Problem description:
Restate every line below word for word, but drop each picture.

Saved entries

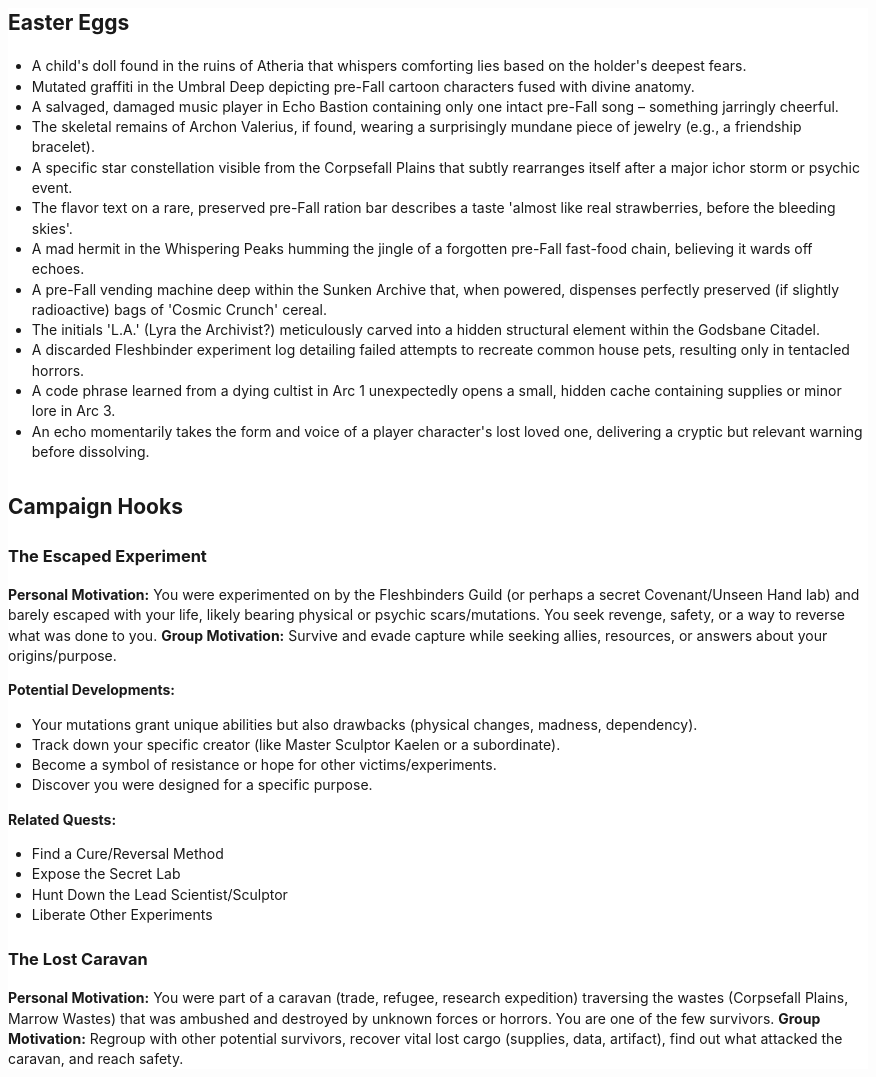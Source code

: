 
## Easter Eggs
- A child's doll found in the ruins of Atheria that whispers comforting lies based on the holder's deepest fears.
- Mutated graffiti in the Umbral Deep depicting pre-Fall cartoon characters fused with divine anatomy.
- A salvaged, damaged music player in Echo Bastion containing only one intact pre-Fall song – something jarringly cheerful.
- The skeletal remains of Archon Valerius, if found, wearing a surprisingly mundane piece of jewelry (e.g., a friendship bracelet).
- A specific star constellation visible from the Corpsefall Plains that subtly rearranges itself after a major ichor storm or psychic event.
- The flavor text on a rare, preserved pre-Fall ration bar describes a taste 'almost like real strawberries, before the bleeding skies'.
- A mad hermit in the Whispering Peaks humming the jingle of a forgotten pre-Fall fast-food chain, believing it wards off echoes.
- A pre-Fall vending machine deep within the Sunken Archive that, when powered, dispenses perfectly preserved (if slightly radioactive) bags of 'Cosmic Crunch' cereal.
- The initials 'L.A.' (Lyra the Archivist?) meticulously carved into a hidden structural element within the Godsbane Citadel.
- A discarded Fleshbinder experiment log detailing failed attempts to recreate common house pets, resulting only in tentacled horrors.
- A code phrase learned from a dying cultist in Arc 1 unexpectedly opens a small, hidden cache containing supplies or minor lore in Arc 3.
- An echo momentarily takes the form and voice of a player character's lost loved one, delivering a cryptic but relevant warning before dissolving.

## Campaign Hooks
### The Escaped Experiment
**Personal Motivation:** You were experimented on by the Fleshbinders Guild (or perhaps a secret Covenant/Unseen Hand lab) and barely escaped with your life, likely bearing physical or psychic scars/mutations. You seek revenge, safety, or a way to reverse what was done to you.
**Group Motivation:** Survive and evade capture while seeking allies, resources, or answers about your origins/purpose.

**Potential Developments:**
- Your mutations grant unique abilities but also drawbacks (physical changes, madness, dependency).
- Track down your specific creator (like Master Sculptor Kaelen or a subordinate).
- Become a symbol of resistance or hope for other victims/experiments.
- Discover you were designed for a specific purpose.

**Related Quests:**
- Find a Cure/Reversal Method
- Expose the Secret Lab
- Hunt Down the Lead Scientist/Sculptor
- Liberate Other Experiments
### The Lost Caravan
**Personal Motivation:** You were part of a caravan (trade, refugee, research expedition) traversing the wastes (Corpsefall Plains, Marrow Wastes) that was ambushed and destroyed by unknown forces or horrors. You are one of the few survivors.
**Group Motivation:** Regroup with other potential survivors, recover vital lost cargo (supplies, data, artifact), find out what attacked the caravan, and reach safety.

Reply:
Source code

: 
## Easter Eggs
- A child's doll found in the ruins of Atheria that whispers comforting lies based on the holder's deepest fears.
- Mutated graffiti in the Umbral Deep depicting pre-Fall cartoon characters fused with divine anatomy.
- A salvaged, damaged music player in Echo Bastion containing only one intact pre-Fall song – something jarringly cheerful.
- The skeletal remains of Archon Valerius, if found, wearing a surprisingly mundane piece of jewelry (e.g., a friendship bracelet).
- A specific star constellation visible from the Corpsefall Plains that subtly rearranges itself after a major ichor storm or psychic event.
- The flavor text on a rare, preserved pre-Fall ration bar describes a taste 'almost like real strawberries, before the bleeding skies'.
- A mad hermit in the Whispering Peaks humming the jingle of a forgotten pre-Fall fast-food chain, believing it wards off echoes.
- A pre-Fall vending machine deep within the Sunken Archive that, when powered, dispenses perfectly preserved (if slightly radioactive) bags of 'Cosmic Crunch' cereal.
- The initials 'L.A.' (Lyra the Archivist?) meticulously carved into a hidden structural element within the Godsbane Citadel.
- A discarded Fleshbinder experiment log detailing failed attempts to recreate common house pets, resulting only in tentacled horrors.
- A code phrase learned from a dying cultist in Arc 1 unexpectedly opens a small, hidden cache containing supplies or minor lore in Arc 3.
- An echo momentarily takes the form and voice of a player character's lost loved one, delivering a cryptic but relevant warning before dissolving.

## Campaign Hooks
### The Escaped Experiment
**Personal Motivation:** You were experimented on by the Fleshbinders Guild (or perhaps a secret Covenant/Unseen Hand lab) and barely escaped with your life, likely bearing physical or psychic scars/mutations. You seek revenge, safety, or a way to reverse what was done to you.
**Group Motivation:** Survive and evade capture while seeking allies, resources, or answers about your origins/purpose.

**Potential Developments:**
- Your mutations grant unique abilities but also drawbacks (physical changes, madness, dependency).
- Track down your specific creator (like Master Sculptor Kaelen or a subordinate).
- Become a symbol of resistance or hope for other victims/experiments.
- Discover you were designed for a specific purpose.

**Related Quests:**
- Find a Cure/Reversal Method
- Expose the Secret Lab
- Hunt Down the Lead Scientist/Sculptor
- Liberate Other Experiments
### The Lost Caravan
**Personal Motivation:** You were part of a caravan (trade, refugee, research expedition) traversing the wastes (Corpsefall Plains, Marrow Wastes) that was ambushed and destroyed by unknown forces or horrors. You are one of the few survivors.
**Group Motivation:** Regroup with other potential survivors, recover vital lost cargo (supplies, data, artifact), find out what attacked the caravan, and reach safety.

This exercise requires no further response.